Blanket Mine is based in Gwanda and extracts gold.
The company had been ordered to provide a final indigenisation implementation plan within seven days or face licence cancellation.
According to sources, Caledonia alleged failed to provide a “satisfactory” empowerment plan to Kasukuwere.
Kasukuwere is empowered by law to cancel operating licences of companies that fail to comply with empowerment legislation seeking to cede 51% shareholding to locals.
The development comes after Barclays Bank, Standard Chartered, six mining companies and five other firms were given a two-week ultimatum to submit “acceptable” indigenisation plans or risk losing their operating licences.
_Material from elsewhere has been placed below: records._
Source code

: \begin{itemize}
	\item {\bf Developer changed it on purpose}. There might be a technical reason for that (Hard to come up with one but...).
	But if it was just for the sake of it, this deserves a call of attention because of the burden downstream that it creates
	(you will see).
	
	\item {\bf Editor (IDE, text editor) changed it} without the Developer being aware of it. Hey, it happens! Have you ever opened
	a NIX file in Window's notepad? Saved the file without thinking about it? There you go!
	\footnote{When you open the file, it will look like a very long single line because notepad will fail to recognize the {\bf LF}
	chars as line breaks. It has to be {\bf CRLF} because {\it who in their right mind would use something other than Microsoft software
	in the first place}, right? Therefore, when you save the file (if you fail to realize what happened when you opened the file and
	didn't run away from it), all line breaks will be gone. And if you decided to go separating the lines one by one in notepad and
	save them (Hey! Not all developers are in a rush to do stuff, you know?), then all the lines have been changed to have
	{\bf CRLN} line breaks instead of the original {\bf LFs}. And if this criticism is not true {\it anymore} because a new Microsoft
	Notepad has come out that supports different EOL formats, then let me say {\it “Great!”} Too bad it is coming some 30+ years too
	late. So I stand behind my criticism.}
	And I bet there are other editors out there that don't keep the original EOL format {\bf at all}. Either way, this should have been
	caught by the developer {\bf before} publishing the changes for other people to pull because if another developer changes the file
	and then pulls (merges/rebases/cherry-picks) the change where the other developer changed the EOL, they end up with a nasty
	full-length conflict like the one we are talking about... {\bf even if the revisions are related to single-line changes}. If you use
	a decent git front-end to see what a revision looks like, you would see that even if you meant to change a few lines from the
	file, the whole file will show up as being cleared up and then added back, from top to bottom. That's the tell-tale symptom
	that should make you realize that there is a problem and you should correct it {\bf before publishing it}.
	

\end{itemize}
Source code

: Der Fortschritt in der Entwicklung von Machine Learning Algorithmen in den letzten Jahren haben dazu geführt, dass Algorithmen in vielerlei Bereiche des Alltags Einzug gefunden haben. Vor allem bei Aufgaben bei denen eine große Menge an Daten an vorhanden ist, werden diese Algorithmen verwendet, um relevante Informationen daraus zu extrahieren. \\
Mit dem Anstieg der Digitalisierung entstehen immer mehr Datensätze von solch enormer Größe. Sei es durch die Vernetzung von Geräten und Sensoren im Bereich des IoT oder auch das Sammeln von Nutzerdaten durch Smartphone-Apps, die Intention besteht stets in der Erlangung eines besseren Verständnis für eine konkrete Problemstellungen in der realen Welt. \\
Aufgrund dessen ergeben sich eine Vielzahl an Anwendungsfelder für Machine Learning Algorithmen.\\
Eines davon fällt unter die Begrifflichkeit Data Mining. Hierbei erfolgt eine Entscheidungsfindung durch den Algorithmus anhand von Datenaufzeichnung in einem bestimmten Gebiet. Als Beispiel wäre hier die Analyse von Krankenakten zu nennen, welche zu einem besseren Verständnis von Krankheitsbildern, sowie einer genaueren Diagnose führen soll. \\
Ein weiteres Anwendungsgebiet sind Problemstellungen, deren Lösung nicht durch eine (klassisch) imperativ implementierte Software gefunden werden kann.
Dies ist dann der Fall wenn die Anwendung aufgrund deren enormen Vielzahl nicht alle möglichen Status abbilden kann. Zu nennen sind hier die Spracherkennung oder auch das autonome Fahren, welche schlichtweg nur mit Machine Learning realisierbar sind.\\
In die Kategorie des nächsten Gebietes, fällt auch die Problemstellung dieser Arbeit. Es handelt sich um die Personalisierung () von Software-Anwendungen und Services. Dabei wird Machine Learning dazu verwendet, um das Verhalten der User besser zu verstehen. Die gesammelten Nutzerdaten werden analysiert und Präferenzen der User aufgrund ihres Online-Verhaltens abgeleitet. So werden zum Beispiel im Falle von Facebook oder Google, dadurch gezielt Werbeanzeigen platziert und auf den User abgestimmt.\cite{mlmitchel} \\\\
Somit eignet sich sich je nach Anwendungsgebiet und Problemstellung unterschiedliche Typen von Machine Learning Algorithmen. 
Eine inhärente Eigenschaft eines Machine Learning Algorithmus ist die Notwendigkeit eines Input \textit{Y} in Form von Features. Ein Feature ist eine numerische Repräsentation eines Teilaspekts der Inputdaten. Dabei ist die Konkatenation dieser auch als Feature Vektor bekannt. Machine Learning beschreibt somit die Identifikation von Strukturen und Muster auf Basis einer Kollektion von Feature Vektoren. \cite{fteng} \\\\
Zimplats and Mimosa, Duration Gold Mine, Blanket Mine and Murowa Diamonds are some of the mining companies that could be affected.
British American Tobacco, Nestle Zimbabwe and cotton processor Cargil Zimbabwe are also affected.
Kasukuwere gave BAT and Nestle the order to comply or risk losing their licences.
Under the General Notice 114/2011 companies were supposed to submit indigenisation plans spelling out how they intended to meet 51% equity participation by locals within five years.